WHAT THE TASK REQUIRES — Report the count of lines with "License" in the data below, and no other words.
┄┄┄┄┄┄
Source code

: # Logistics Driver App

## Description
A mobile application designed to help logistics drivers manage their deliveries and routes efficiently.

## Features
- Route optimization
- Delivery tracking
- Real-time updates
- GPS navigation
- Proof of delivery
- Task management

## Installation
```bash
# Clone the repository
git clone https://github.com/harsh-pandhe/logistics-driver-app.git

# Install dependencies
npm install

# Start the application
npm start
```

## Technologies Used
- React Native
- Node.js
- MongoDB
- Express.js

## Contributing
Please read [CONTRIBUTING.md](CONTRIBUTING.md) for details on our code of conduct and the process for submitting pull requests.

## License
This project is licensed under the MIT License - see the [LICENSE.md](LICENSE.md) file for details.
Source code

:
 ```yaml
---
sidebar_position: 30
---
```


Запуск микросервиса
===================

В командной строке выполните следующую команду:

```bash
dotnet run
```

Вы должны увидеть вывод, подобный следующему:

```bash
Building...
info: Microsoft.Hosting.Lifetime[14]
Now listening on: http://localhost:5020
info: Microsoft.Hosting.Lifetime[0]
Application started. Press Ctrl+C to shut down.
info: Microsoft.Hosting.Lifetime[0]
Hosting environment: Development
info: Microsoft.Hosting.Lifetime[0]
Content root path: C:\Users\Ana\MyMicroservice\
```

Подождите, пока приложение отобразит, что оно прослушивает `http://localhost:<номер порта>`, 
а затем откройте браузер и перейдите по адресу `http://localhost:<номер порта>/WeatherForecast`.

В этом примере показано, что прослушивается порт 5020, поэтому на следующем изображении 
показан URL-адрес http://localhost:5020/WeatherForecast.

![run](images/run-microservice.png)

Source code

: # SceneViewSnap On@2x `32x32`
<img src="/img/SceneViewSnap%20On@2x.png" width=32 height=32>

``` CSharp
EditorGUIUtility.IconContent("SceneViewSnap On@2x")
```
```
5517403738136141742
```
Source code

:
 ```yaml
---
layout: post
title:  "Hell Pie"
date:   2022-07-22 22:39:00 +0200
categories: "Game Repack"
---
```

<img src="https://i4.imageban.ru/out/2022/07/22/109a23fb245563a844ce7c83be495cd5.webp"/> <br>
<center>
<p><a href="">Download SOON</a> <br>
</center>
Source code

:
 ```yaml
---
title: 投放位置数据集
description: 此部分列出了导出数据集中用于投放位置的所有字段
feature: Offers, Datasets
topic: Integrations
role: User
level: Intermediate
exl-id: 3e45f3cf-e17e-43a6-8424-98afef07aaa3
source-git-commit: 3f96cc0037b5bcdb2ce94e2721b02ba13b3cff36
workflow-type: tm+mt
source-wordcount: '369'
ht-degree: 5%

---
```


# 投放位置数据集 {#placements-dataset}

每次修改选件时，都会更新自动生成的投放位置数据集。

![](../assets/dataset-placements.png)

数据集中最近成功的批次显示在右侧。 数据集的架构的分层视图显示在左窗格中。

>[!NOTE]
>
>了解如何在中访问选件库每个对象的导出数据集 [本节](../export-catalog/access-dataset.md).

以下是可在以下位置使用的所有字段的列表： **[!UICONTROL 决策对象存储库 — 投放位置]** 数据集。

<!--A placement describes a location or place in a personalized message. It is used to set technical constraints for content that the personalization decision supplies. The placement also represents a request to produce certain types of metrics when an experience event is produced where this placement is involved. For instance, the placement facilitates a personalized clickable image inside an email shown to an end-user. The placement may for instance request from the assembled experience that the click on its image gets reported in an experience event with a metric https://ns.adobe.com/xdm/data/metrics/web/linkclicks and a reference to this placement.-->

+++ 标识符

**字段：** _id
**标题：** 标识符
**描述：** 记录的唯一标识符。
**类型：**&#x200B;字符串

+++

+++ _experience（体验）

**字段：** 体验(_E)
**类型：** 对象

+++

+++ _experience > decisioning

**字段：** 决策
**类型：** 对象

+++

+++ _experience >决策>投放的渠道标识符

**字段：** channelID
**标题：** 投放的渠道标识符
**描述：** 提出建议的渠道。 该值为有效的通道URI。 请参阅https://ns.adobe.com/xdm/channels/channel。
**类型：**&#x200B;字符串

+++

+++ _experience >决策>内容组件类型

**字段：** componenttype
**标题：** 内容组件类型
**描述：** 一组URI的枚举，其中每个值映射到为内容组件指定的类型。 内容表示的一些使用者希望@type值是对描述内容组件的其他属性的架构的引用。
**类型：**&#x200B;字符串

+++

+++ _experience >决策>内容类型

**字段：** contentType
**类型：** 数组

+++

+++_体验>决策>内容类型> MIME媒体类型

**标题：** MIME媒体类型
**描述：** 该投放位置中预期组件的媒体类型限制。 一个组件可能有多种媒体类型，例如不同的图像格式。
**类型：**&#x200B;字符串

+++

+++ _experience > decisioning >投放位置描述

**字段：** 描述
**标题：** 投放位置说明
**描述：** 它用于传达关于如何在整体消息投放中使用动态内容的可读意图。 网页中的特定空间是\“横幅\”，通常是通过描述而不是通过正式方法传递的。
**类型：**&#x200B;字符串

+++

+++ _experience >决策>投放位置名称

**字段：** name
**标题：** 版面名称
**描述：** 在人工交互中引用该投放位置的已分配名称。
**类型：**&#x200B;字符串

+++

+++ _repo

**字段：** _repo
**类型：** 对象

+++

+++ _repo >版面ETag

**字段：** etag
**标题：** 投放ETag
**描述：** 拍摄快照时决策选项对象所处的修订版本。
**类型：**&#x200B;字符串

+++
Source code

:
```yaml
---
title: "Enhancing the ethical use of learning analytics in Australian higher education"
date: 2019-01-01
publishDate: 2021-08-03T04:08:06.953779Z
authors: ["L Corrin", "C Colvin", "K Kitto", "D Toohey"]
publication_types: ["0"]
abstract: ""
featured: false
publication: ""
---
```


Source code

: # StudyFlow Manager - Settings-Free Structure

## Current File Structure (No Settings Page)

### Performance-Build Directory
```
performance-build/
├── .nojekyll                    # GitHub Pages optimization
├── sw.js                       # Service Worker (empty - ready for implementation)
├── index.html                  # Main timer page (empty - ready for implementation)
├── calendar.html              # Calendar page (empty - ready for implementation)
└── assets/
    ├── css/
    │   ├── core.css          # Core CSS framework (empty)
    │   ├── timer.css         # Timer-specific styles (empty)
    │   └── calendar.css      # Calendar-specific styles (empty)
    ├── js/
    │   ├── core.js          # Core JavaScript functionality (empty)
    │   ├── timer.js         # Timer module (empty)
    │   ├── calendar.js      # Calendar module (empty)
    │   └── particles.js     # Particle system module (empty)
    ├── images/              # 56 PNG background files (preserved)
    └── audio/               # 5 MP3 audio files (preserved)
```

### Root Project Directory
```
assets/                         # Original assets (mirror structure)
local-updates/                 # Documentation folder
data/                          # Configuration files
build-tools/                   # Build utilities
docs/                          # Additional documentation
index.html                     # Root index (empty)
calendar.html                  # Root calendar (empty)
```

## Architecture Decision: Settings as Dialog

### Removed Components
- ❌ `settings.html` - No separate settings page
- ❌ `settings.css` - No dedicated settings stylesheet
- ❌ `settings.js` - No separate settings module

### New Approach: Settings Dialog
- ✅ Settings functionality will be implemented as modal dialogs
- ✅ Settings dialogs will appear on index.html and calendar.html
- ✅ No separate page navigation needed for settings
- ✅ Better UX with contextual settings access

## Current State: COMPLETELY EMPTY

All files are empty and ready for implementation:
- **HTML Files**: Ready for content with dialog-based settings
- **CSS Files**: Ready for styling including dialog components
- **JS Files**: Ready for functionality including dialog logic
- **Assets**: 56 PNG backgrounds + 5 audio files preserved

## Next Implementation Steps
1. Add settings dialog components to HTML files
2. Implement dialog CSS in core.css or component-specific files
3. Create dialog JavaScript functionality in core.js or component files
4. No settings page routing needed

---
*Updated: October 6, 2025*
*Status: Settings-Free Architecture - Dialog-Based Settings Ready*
┄┄┄┄┄┄
COMPLETED EXERCISE — 2